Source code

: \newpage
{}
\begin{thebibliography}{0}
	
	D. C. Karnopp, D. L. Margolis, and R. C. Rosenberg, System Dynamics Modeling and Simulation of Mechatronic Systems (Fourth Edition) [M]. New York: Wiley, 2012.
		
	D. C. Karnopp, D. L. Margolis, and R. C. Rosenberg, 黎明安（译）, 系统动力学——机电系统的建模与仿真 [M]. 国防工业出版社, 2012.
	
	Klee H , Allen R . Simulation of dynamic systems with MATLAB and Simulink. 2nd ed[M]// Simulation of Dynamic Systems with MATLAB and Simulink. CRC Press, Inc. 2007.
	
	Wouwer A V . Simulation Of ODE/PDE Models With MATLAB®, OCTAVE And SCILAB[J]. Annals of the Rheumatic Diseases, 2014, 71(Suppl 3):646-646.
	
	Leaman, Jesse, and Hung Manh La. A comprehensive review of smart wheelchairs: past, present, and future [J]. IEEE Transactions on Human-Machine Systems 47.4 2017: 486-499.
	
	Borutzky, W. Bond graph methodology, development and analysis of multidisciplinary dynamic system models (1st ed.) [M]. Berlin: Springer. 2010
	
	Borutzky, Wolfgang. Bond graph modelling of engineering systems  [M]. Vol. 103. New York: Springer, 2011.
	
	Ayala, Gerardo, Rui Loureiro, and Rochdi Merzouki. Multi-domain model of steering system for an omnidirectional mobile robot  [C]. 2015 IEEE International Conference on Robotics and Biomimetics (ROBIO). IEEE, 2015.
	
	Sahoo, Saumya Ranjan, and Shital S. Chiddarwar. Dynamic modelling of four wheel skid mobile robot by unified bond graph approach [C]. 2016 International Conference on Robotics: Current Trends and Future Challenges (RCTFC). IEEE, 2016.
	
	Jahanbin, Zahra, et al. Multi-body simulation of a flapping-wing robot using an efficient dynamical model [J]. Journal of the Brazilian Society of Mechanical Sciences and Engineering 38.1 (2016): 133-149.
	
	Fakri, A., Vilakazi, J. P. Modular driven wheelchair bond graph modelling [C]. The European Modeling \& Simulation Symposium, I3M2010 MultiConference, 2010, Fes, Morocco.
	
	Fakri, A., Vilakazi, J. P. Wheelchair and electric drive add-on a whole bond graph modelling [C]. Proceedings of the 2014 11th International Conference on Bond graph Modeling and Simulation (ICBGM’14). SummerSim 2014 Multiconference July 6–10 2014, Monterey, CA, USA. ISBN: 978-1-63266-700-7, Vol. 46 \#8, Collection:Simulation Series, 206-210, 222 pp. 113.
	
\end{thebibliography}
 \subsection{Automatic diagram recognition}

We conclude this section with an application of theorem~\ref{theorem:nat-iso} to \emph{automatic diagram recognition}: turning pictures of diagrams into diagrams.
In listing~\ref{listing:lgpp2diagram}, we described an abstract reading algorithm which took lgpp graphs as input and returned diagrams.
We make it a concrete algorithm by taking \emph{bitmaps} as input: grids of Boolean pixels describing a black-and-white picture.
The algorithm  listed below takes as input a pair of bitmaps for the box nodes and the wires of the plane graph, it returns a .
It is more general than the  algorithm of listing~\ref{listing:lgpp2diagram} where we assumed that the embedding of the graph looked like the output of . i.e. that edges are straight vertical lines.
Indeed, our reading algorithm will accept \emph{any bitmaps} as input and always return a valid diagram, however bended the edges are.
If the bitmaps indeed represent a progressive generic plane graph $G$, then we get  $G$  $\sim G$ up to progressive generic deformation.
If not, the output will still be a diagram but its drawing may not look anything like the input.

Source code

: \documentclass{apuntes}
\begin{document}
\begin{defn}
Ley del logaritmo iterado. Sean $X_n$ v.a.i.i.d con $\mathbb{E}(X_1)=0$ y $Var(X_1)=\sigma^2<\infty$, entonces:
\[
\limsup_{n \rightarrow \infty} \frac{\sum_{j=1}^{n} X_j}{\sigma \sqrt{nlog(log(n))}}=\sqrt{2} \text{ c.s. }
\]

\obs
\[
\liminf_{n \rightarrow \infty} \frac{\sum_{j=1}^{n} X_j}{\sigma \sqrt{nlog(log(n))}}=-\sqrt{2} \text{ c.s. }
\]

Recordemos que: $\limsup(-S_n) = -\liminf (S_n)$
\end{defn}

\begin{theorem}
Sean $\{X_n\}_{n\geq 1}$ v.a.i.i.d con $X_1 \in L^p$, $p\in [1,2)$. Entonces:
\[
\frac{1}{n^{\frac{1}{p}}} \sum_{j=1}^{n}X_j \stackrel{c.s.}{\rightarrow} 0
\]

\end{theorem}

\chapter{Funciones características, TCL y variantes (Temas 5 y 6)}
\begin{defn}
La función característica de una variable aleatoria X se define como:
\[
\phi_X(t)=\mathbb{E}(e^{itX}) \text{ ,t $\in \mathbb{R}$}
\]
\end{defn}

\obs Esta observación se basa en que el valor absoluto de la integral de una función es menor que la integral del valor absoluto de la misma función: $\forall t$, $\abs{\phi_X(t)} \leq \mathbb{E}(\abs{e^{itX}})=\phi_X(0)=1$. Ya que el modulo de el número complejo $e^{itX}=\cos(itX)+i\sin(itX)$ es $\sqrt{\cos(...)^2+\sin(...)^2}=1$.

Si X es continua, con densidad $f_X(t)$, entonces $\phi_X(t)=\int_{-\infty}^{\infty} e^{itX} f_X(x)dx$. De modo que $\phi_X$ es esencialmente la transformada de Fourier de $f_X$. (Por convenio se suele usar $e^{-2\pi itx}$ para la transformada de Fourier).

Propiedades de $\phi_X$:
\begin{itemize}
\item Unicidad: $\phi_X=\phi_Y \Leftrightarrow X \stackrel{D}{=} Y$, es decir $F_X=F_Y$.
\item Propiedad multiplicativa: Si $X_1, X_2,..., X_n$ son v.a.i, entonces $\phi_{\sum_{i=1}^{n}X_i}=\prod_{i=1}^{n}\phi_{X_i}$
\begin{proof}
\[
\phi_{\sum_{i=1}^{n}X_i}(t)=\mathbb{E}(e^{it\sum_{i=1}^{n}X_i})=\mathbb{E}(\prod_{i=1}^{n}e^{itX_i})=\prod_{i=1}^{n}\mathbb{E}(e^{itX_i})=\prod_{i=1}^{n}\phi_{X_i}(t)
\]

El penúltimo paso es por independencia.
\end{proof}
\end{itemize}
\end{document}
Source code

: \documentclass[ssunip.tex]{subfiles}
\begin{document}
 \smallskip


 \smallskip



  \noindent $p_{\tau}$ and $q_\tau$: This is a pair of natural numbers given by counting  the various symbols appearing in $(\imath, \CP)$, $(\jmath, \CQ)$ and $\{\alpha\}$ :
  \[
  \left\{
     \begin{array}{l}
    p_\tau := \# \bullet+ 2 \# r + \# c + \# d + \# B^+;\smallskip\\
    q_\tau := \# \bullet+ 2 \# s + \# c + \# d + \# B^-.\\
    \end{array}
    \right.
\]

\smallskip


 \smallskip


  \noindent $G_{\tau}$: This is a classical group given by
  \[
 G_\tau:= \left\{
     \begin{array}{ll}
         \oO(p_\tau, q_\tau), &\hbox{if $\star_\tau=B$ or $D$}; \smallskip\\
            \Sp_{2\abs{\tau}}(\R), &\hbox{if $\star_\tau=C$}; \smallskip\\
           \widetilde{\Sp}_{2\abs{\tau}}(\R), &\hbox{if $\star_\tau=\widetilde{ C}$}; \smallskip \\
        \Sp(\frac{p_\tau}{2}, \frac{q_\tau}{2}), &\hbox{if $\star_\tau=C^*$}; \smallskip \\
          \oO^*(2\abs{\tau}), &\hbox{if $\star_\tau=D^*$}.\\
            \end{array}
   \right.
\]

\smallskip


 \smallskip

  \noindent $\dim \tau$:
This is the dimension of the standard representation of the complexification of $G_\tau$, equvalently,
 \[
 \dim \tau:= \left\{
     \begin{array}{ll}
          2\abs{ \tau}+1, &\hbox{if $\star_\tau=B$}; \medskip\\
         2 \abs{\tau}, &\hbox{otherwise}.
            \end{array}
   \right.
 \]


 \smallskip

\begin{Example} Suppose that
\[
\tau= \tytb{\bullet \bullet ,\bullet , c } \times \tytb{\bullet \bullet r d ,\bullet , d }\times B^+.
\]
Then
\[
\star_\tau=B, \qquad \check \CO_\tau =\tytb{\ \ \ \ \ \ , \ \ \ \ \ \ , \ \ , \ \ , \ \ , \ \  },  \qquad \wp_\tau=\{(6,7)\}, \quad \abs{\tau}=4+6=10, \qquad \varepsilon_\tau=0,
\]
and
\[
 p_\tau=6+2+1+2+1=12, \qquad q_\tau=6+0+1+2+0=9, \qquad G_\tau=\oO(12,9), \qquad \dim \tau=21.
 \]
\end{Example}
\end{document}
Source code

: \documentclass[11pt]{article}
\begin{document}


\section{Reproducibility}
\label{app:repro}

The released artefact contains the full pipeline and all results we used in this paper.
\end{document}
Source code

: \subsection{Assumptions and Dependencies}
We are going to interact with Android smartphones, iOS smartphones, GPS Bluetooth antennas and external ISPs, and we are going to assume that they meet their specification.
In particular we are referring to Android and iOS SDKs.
##########
Your task
What is asked for is an exact copy of the lines above from the one containing "Borutzky, W. Bond" through the one containing "Ayala, Gerardo, Rui", and only those.

The answer
	Borutzky, W. Bond graph methodology, development and analysis of multidisciplinary dynamic system models (1st ed.) [M]. Berlin: Springer. 2010
	
	Borutzky, Wolfgang. Bond graph modelling of engineering systems  [M]. Vol. 103. New York: Springer, 2011.
	
	Ayala, Gerardo, Rui Loureiro, and Rochdi Merzouki. Multi-domain model of steering system for an omnidirectional mobile robot  [C]. 2015 IEEE International Conference on Robotics and Biomimetics (ROBIO). IEEE, 2015.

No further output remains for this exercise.